To return to the problem of powerlessness, Americans who feel despair at the prospect of Trump-Musk dismantling the Department of Education, or enabling the targeting of undocumented migrants (or indeed the repression of legal residents for ‘anti-american’ activities), or transgender youth can learn much from the civic and political flames that burns on despite darkness. Just look at the response to the environmental disaster in the Kerch Strait. Knowing the inadequacy and corruption of the state, ordinary people came out en-masse to clean up beaches and rescue wildlife. They did this without the prompting of charismatic leaders, without a ‘robust associational life’ of NGOs, and without a free media or ‘public sphere’: the open domain of social life where collective aims and action can be articulated.
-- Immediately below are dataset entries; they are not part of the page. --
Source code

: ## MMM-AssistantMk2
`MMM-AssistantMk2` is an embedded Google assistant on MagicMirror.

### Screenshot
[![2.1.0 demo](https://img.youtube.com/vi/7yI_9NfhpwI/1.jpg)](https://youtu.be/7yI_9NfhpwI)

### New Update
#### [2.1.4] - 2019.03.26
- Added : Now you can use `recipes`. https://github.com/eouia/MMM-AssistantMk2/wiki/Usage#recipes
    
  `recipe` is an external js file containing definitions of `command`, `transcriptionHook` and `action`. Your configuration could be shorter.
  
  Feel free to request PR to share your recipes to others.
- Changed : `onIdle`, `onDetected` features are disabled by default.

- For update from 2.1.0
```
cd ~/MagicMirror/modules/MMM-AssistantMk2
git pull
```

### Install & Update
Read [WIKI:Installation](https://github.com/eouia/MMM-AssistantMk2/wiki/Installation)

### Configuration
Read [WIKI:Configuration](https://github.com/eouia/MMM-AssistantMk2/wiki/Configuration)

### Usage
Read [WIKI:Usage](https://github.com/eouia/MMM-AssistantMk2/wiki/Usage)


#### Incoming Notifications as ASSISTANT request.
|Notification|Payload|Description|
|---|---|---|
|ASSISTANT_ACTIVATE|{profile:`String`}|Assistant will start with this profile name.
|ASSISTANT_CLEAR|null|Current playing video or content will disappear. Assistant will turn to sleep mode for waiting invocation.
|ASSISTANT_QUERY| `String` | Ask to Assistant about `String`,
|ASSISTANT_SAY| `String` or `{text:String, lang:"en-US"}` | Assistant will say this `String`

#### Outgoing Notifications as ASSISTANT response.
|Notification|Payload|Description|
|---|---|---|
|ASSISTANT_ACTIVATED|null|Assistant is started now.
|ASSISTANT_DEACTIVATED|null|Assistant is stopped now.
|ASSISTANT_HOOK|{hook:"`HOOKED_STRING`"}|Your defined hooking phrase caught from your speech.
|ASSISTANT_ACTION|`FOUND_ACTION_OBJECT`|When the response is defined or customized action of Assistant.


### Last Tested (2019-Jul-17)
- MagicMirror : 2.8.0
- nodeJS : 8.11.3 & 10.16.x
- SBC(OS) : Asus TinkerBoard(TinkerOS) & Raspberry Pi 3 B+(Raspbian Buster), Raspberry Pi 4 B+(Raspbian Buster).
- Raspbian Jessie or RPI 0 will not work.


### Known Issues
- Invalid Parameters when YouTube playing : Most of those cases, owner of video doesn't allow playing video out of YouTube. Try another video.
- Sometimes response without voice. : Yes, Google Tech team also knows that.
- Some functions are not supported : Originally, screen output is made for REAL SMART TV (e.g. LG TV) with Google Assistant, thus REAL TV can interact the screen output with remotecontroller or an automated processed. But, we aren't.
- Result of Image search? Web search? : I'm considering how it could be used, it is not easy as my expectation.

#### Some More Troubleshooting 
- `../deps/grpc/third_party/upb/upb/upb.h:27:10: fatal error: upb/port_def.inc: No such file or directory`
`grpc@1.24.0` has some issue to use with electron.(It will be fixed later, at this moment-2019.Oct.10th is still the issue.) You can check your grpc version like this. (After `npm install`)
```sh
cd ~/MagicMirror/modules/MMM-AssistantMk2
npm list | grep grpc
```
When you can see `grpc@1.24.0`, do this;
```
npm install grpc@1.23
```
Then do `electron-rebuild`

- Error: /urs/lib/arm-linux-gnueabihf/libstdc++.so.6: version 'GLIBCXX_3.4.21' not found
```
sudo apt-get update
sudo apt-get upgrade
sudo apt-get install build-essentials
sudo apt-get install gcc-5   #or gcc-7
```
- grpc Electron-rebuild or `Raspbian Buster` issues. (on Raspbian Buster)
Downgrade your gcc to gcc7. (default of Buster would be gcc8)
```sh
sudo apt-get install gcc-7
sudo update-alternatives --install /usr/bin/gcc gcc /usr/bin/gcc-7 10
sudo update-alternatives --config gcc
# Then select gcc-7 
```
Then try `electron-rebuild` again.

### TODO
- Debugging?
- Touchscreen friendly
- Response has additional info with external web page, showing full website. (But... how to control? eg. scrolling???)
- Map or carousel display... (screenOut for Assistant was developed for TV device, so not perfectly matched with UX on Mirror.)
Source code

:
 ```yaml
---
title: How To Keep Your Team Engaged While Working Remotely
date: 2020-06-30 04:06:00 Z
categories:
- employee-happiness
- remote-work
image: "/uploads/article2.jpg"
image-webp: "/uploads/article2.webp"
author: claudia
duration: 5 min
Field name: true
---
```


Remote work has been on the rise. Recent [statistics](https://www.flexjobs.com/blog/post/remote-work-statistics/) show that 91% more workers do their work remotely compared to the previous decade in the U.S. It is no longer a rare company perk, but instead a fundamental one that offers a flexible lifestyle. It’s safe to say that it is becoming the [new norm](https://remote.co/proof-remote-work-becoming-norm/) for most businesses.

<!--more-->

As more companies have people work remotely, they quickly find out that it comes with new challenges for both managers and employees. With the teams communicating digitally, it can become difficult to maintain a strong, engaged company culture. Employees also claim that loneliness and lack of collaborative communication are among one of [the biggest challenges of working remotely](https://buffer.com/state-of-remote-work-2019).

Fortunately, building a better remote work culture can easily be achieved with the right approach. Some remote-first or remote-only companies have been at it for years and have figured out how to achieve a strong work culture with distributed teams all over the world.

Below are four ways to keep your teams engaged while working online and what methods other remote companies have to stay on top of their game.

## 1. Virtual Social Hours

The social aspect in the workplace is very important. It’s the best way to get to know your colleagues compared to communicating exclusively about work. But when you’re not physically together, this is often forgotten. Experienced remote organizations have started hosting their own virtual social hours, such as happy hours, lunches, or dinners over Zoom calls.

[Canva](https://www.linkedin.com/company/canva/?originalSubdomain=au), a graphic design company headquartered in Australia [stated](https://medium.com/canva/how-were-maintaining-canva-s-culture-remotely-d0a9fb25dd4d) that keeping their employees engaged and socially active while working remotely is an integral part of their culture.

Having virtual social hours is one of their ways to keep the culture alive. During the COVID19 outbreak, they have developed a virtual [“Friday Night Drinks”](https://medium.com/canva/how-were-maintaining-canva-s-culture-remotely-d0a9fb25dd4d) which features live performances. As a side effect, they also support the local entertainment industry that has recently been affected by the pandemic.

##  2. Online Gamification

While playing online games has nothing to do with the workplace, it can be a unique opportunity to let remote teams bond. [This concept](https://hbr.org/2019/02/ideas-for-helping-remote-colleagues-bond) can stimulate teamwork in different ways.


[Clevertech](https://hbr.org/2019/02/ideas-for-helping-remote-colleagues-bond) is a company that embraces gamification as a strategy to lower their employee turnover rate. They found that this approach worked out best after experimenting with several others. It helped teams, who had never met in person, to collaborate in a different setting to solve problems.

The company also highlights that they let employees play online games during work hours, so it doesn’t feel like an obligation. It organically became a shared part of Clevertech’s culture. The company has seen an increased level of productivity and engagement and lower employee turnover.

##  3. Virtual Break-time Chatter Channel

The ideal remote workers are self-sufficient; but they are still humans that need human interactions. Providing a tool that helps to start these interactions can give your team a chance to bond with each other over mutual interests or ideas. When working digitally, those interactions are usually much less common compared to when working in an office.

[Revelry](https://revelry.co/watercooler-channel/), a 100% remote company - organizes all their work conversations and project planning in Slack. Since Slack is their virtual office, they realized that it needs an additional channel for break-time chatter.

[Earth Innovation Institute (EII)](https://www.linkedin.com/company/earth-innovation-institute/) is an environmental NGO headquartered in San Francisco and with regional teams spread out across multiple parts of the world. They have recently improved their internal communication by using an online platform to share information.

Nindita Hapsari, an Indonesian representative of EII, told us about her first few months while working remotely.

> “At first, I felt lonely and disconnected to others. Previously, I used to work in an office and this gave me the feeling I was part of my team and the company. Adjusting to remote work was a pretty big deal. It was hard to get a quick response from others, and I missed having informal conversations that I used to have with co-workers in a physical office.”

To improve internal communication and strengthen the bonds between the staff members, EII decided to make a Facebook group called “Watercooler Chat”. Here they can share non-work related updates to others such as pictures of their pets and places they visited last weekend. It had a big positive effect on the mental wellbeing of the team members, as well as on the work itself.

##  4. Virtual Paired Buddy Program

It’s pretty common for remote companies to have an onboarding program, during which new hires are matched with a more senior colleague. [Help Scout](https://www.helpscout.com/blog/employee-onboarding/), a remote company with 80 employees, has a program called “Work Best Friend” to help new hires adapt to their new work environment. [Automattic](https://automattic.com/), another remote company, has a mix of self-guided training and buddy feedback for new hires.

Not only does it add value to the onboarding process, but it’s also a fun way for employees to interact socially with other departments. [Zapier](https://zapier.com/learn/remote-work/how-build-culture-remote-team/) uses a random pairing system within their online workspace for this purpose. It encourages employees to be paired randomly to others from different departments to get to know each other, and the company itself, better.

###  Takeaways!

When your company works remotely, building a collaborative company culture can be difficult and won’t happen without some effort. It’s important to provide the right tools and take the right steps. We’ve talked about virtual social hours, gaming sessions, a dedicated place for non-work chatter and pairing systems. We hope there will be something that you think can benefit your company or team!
It turns out that the common assumption to dismiss small acts, incremental thinking, and prefigurative desires is self-fulfilling. If we don’t believe in even a small politics and changes, then there will be no change. At the end of my book, I visit a housewife in a small town in Russia. At Eastertime in 2024 she gives out to neighbours some home-baked cakes decorated with icing. The icing spells out the abbreviation “XB”, which can be interpreted as representing ‘Christ is Risen’, or ‘Fuck the War’. Some of the cakes were more explicit than others. Why did she did this? Because she needed to acknowledge others and be acknowledged by them as a political actor.